You should give us something more to work with if you want more help. What did you do, what happened, what did you expect to happen instead - the usual.

I was actually able to get this working with the VPN IP addresses. The odd thing now is how long it is taking to transfer the data.

I have a VPN setup between a server and a RPI 36804 items, ~287 GiB is synced and scanned on the server. This data is hosted by a NAS (mapped network) drive that is on the same network as the server. The Rasberry PI is also on the same network and taken over 4 days to sync and still running. When I check on it after a day it looks like not only is it not transferring any files its showing as disconnected on the server gui. Even though the machine can still ping it and such.

I think the program might be locking up. Today the CPU was only using like 6% (so not doing anything). O

If it’s disconnected, it’s not transferring files. As for performance, if you want acecptable performance, use at least a reasonable device.

No s*** sherlock… Thanks for the obvious answer of “If it’s disconnected, it’s not transferring files.”

I am wondering if the software is locking up for something reason and if we can diagnose that. It works for a while (1-3 hrs) and then nothing.

I accept that it might be crappy performance for the 1st sync but not completely lockup and die.

You van enable STTRACE=connections env var which will log connection attempts and check the log for the disconnection reason, I don’t think its any locking issue as we’d have more reports of this. I think whatever magical setup you have probably stops working or stops being a valid path in the discovery results.

If by magical you mean setting up a VPN network and setting up the Sync Protocol Listen Addresses “static ip/port” sure…

I have already verified that the VPN server never losses the connection with the clients so that isn’t the issue. I do imagine that the software would recognize disconnects though and just resume when it reconnects. Doesn’t quit/lockup all together.

I have it running in VERBOSE mode right now so we will see when in hangs up next.

Thanks for all your help :slight_smile:

Depends on how the VPN disconnects are translated by the OS layer. Anyways, if it’s disconnected, you’ll see reconnect attempts if you set that env var. Verbose won’t show you that.

Like I said it isn’t getting disconnected though.

How do you set that env var setting?

Make up your mind. You can google how to set an env var.

I was saying it isn’t getting disconnected on VPN in response to your “Depends on how the VPN disconnects are translated by the OS layer.”

Got to say I love open source and usually the great communities behind them but not receiving any help from you Andrius. All I am getting from you is smart a** comments like “Google it”

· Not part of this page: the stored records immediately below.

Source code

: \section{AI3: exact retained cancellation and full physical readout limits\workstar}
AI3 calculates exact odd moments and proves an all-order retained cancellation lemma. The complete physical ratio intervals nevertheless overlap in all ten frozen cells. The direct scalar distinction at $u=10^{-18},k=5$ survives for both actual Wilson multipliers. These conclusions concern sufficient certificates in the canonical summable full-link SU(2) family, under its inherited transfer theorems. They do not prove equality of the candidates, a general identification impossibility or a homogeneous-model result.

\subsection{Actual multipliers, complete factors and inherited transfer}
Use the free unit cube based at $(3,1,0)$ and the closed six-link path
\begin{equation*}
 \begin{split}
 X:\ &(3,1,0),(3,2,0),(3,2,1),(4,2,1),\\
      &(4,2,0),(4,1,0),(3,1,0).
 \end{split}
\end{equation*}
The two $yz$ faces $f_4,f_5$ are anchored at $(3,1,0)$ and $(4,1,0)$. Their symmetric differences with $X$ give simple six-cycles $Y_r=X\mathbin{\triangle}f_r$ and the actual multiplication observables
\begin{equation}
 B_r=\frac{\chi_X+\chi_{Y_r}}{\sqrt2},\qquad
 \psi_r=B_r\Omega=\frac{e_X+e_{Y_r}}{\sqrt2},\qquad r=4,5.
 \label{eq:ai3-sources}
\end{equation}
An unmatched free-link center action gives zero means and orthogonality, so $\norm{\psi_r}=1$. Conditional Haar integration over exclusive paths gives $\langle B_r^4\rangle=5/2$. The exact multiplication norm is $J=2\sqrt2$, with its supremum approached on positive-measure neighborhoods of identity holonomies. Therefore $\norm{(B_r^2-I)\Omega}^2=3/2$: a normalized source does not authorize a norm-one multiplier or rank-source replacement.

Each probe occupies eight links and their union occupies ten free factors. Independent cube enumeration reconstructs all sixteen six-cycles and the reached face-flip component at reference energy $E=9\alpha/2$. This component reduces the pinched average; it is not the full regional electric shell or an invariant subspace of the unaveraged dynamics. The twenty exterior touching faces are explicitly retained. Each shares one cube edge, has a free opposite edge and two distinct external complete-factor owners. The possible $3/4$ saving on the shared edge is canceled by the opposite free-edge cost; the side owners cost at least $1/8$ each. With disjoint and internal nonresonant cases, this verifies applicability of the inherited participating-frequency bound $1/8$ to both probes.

Top tip: if you want free help, don’t annoy one of the two people on this project capable of giving it. Also, be respectful: if something is googlable, google it. If you’re told to google something, do that. Sometimes you have to swallow your ego if you need that free help.

One of the things open source should bring is open and honest communication. I was told to make up my mind and google it myself.

I wouldn’t be here asking on a forum if I didn’t know how to do it. I came here asking for the expert advice you guys have.

If you don’t want to help don’t answer. Leave it to someone that wants to help.

We are trying to help, yet we leave the non-domain (non-syncthing) questions for you to solve yourself, otherwise we’d be expected to be an expert in each operating system, each firewall, each shell that every potential user might use which is simply unfeasible and not really productive either.

I’d rather answer more questions with less details and leave the non-domain bits for people to solve themselves, than write a single 3 page article for a given support request, and yet be able to only answer one request a day.